Historically food was only a local and seasonal affair. Berries, birds, fruits and greens in the summer. Grains, gourds, game and nuts in the fall. Roots and the slaughtering of the fatten hog or calf in the winter. Early spring, which coincides with Lent for the northern hemisphere, was a natural penitential season as the “bottom of the barrel” was a going concern and meager meals were a natural necessity for the common family to get through until the first spring greening. This reality of feasting, fasting and seasonal variety intimately and naturally tied societies to the land, the seasons and their local culture.

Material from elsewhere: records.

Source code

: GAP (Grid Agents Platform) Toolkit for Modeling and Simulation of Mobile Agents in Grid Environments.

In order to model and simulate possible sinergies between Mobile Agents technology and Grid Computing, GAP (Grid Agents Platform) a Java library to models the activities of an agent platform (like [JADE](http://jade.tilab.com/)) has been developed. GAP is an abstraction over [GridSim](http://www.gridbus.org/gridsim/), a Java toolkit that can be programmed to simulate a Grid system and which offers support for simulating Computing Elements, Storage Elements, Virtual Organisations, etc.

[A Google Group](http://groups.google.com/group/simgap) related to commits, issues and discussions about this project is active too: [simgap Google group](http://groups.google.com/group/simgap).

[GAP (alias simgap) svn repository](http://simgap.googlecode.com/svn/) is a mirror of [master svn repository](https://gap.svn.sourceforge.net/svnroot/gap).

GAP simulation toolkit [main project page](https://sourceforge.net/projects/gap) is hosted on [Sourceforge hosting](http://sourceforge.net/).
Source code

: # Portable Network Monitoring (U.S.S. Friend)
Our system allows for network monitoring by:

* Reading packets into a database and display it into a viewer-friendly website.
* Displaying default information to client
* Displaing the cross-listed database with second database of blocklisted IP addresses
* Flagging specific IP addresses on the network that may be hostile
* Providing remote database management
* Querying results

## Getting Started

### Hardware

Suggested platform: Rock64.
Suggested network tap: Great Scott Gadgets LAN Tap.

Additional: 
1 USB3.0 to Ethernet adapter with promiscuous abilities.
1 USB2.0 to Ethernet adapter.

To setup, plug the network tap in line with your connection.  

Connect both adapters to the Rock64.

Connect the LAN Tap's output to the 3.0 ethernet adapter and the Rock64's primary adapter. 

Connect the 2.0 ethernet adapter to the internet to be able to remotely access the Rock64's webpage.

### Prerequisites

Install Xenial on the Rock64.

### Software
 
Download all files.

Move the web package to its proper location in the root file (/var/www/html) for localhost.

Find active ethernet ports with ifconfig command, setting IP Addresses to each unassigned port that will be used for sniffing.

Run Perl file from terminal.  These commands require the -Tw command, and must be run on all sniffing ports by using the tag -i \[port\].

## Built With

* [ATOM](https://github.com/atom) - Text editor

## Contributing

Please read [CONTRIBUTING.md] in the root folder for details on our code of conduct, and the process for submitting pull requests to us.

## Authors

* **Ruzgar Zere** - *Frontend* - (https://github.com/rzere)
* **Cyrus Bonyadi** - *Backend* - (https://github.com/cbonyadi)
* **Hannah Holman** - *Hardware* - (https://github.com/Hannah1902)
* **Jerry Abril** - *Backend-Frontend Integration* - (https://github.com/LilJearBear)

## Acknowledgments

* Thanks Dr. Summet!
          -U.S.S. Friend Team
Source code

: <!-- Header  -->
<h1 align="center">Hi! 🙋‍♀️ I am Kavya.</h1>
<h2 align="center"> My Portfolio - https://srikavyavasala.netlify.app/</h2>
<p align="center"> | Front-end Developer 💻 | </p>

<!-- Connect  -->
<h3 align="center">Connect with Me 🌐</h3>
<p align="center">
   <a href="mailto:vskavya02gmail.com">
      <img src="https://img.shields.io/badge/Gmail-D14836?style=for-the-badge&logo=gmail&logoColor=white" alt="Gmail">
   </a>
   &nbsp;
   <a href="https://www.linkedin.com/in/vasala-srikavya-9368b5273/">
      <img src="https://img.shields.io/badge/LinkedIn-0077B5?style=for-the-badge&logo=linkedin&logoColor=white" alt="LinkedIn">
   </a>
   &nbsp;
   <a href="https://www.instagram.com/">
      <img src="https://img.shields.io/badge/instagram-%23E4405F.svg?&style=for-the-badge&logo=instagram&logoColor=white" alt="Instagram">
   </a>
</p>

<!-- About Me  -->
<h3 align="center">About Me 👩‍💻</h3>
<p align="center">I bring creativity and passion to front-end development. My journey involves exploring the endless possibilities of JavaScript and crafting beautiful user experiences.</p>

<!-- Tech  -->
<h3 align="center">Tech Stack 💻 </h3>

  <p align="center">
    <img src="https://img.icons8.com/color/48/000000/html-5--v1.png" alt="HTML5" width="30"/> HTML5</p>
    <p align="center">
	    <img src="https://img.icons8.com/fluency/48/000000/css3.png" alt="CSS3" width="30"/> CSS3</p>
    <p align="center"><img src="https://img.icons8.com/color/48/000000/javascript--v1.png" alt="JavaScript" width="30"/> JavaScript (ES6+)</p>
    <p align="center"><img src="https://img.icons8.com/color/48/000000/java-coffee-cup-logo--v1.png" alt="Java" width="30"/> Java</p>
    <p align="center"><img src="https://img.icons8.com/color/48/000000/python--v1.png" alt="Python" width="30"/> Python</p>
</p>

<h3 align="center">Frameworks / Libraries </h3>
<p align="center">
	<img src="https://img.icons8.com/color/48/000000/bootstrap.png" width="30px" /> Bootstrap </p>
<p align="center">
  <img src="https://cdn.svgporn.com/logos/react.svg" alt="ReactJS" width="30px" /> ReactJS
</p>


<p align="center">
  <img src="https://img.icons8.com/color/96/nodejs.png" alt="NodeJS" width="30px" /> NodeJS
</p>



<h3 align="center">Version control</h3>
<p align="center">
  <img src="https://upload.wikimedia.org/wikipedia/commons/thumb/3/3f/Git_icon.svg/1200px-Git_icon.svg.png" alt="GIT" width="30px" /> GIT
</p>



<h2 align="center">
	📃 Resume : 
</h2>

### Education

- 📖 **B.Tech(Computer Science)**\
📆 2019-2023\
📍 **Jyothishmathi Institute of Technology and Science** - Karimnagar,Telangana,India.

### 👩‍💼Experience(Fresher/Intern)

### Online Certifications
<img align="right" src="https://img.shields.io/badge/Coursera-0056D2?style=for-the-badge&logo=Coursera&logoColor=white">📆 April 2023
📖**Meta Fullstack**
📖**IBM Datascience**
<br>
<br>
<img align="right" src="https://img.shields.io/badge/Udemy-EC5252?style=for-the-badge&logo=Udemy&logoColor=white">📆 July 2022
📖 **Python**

Fast forward to the post industrial, refrigerated and relatively cheap energy scene of the 21st century. We have nearly conquered the limitations of space and time. Mahi Mahi in Manhattan? No problem. A Bodacious Bison Burger in Boynton Beach? Why not. With this perceived freedom from place and season, certainly some things have been gained. Food is more accessible and cheaper than it has ever been historically thanks to scale, cheap oil and mechanical efficiency. It wasn’t uncommon for fifty percent of the common urban man’s wages to be spent on food two hundred years ago compared to today’s fifteen to twenty percent. However, even with these victories and ‘liberating’ 99% of the first world population from the drudgery of the spade - has what’s been gained outweighed what's been lost?
From the point of view of being intimately connected to the intimate act of eating - I would argue - No. Does this mean we must all forgo the supermarket, relocate to the farm and take to the plow - not necessarily. Simply starting a window box of herbs, or if space allows a “square foot” garden for seasonal greens will not only provide superior food, in taste and quality, but more importantly will help reconnect the hands to the humus, the soul to the seasons and the family to the table.
Most young children love cultivating. When they equate their labor, care and diligence to a chore that contributes to the common good of the family their sense of pride and confidence grows with each plant. Not to mention the biological, biblical and seasonal wisdom they gain at a young age. Another family challenge, maybe to consider for Lent, is restricting one’s diet as much as possible to what is grown locally and seasonally - regardless if it is from your land or a local farm, there is a great opportunity to not only patronized the local agriculture scene but also mortify our spoiled modern day palate and cultivate new culinary skill in transforming Red Russian Kale, or the like, into several unique recipes.
And for the items not feasibly grown in our modest garden. Can we not find a butcher, baker or beekeeper we can call on by name? Who’s hands we trust to craft the food we place in our mouth? Sure, they will likely be more expensive than shopping at the “local” Walmart, due to lack of scale, but who’s work contributes more to the beauty and restoration of culture in the local community?
And yet, there are some idealists, a growing number at that, who are inspired to join the New Catholic Land Movement currently underway. What they lack in experience, is more than made up for with enthusiasm. Some are simply homesteading and supplementing with working remotely while others are attempting a full-on commercial agribusiness - Regardless, being on the land is a beautiful life. Be forewarned though, It’s real. The land and livestock won’t lie to you. Pixelated mentors do not replace neighbors when the tractor is stuck. The mud and the grit is unavoidable. Mites do in-fact murder honeybees. Normal weather is abnormal. The equipment often breaks. And the wildlife is not cute. But the life is good. The children run free. The Ember Days are meaningful. The sunsets are brighter and the dance of cultivating and consuming life’s daily sustenance is one seamless waltz.